The cap is 18" above ground. I'm keeping an eye on the snow build up. We had a storm with high winds out of an unusual direction that caused this uncharacteristic build up. I may have to install a window well underneath the cap just to be safe, but I'll do that in warmer weather

I'm using a 5" vent, as per my local Enviro dealer's specs. 

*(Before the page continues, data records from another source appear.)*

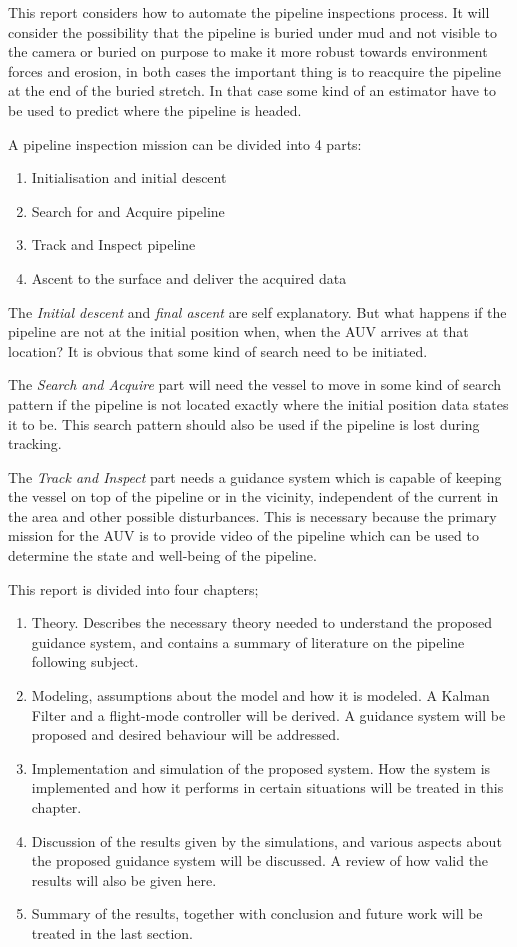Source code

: 	This report considers how to automate the pipeline inspections process. It will consider the
	possibility that the pipeline is buried under mud and not visible to the camera or buried on purpose
	to make it more robust towards environment forces and erosion, in both cases the important thing 
	is to reacquire the pipeline at the end of the buried stretch. In that case some kind of an
	estimator have to be used to predict where the pipeline is headed.
	
	A pipeline inspection mission can be divided into 4 parts:
	\begin{enumerate}
	 \item Initialisation and initial descent
	 \item Search for and Acquire pipeline
	 \item Track and Inspect pipeline
	 \item Ascent to the surface and deliver the acquired data
	\end{enumerate}

	The \textit{Initial descent} and \textit{final ascent} are self explanatory. But what happens if the
	pipeline are not at the initial position when, when the AUV arrives at that location? It is obvious
	that some kind of search need to be initiated. 
	
	The \textit{Search and Acquire} part will need the vessel to move in some kind of search pattern if
	the pipeline is not located exactly where the initial position data states it to be. This search
	pattern should also be used if the pipeline is lost during tracking. 
	
	The \textit{Track and Inspect} part needs a guidance system which is capable of keeping the vessel 
	on top of the pipeline or in the vicinity, independent of the current in the area and other possible 
	disturbances. This is
	necessary because the primary mission for the AUV is to provide video of the pipeline which can be
	used to determine the state and well-being of the pipeline.
	
	This report is divided into four chapters;
	\begin{enumerate}
	 \item Theory. Describes the necessary theory needed to understand the proposed guidance system, and
	contains a summary of literature on the pipeline following subject.
	 \item Modeling, assumptions about the model and how it is modeled. A Kalman Filter and a flight-mode
	 controller will be derived. A guidance system will be proposed and desired behaviour will be
	 addressed.
	 \item Implementation and simulation of the proposed system. How the system is implemented and how it
	 performs in certain situations will be treated in this chapter. 
	 \item Discussion of the results given by the simulations, and various aspects about the proposed
	 guidance system will be discussed. A review of how valid the results will also be given here.
	 \item Summary of the results, together with conclusion and future work will be treated in the last
	section.
	\end{enumerate}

I still think it's the friction fit of the external pipe that causing it. It's not airtight, and warm air is leaking in and convecting upwards and condensing on the cold parts of the intake. Either that or the seal on the exhaust somewhere near the cap is bad, and is leaking moist air into the intake. Although, since the condensation is happening whether the pilot is on or not, leads me to believe it's not the latter.


----------



## cdnxj (Jan 27, 2011)

Totally normal - its just due to the fact that you have an exterior vented cap that is letting in all kinds of cold air (especially when the stove isn't running).  Cold air hits the nice warm air inside the pipe within the building envelope and condenses.  I always have a small drip on my horizontal section right where it comes thru the thimble into the house.  I'm also in Ontario and have the same temps as you.  I wouldn't worry about it.


----------



## Mr Frugal (Jan 27, 2011)

This is a bit more than a drip. It's more like 10-20cc once the stove heats up. I'm also of the 'no moisture is good moisture' mindset. I've done enough reno's to know what damage small drips over long periods of time can do to buildings. Right now I just have a wad of paper towels sitting on the floor to intercept the runoff when the stove is fired. I'm also concerned about the possible corrosion of the pipe. If it was all stainless, I'd be less so. I'm not even sure if it's galvanized on the inside.


----------